Go through each line of the entries below and tally those containing the string "robot"; give only the total.

● Extracted material:
• • • •
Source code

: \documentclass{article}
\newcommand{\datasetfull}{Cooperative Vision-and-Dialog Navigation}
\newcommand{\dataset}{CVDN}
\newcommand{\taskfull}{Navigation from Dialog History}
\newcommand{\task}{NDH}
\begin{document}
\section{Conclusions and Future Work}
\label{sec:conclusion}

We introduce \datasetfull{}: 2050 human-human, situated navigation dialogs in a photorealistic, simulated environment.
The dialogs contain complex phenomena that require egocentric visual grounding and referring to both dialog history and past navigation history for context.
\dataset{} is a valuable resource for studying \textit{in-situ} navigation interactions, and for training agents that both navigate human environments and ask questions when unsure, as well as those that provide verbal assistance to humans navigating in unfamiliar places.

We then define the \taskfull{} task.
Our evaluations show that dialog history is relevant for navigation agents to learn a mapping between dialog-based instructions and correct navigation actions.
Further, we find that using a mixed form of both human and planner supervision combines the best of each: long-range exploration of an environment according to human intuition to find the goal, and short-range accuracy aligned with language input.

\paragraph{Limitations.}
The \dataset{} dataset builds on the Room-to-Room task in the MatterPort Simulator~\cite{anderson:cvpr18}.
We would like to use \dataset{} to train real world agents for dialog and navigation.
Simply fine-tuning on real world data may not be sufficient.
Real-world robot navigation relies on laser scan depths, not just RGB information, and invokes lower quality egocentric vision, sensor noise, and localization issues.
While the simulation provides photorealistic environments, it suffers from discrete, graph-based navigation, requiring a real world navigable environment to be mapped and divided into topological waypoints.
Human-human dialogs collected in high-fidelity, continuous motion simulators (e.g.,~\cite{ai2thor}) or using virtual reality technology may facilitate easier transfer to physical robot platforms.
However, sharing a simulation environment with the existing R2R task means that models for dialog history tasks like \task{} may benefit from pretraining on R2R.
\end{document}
• • • •
● Written solution: 2